RECORDS FOR PROCESSING -
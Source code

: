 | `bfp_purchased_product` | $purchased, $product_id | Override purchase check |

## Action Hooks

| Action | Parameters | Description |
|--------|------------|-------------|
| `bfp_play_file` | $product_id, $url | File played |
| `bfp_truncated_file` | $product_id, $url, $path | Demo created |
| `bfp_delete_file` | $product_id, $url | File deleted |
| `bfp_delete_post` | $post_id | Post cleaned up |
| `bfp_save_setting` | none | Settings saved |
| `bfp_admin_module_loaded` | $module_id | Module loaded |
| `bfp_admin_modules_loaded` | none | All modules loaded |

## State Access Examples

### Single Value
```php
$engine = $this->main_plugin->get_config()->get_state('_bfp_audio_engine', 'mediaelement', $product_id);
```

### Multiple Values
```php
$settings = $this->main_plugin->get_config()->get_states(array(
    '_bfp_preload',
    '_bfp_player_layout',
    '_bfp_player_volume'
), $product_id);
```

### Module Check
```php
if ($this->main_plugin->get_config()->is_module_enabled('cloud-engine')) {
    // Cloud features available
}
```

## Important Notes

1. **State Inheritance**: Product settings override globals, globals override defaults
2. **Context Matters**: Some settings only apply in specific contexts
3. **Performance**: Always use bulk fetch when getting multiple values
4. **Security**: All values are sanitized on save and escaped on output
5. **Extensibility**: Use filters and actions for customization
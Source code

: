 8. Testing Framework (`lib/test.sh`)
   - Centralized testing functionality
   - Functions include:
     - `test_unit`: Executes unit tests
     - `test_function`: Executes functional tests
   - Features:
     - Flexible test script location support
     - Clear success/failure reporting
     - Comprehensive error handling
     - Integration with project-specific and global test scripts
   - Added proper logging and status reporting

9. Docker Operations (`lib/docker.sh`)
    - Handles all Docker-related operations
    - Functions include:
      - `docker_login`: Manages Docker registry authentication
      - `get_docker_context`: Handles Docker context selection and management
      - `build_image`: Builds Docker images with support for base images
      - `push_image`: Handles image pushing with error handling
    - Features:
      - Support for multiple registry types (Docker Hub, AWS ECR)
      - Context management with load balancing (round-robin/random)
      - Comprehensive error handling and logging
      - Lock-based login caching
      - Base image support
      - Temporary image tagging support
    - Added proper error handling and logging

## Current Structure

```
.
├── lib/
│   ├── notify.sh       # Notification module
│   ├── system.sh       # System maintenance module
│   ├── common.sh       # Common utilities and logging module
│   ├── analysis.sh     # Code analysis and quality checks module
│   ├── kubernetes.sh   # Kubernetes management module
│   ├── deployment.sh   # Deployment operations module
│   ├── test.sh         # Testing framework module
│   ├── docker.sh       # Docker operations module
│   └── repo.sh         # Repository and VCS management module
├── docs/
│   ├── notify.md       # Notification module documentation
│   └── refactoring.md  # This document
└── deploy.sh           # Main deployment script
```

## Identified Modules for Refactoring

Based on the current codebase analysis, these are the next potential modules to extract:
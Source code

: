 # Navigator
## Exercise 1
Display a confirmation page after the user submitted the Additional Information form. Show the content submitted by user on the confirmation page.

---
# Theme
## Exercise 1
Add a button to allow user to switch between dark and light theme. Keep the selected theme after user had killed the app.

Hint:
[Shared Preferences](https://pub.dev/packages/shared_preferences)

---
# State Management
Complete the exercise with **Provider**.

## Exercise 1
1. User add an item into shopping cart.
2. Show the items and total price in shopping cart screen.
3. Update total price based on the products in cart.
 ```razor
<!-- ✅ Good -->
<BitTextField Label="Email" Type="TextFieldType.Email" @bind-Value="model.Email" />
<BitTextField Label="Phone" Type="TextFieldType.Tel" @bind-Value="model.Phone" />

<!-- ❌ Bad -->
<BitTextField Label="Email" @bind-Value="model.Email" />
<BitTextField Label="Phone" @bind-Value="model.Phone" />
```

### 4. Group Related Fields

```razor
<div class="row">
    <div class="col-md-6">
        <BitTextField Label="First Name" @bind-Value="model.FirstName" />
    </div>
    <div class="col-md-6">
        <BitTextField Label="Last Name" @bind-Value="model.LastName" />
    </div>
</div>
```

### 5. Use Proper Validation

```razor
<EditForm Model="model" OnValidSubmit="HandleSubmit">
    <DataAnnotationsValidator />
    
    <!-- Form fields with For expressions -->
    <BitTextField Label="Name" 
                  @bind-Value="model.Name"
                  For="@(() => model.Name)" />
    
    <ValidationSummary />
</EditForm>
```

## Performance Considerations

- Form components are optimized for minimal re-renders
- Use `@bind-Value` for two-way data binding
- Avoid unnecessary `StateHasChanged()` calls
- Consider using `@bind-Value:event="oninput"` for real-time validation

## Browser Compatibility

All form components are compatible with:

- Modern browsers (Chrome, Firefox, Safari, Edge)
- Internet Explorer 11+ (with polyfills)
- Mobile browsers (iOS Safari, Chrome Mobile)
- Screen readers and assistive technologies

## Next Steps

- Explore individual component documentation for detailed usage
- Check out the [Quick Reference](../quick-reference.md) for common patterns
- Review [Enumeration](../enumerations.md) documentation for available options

WHAT IS NEEDED -
Nothing should be returned except the lines from the first line of the data above through the line with "Demo created |", each one exact.

OUTPUT FOR THIS EXERCISE -
Source code

: | `bfp_purchased_product` | $purchased, $product_id | Override purchase check |

## Action Hooks

| Action | Parameters | Description |
|--------|------------|-------------|
| `bfp_play_file` | $product_id, $url | File played |
| `bfp_truncated_file` | $product_id, $url, $path | Demo created |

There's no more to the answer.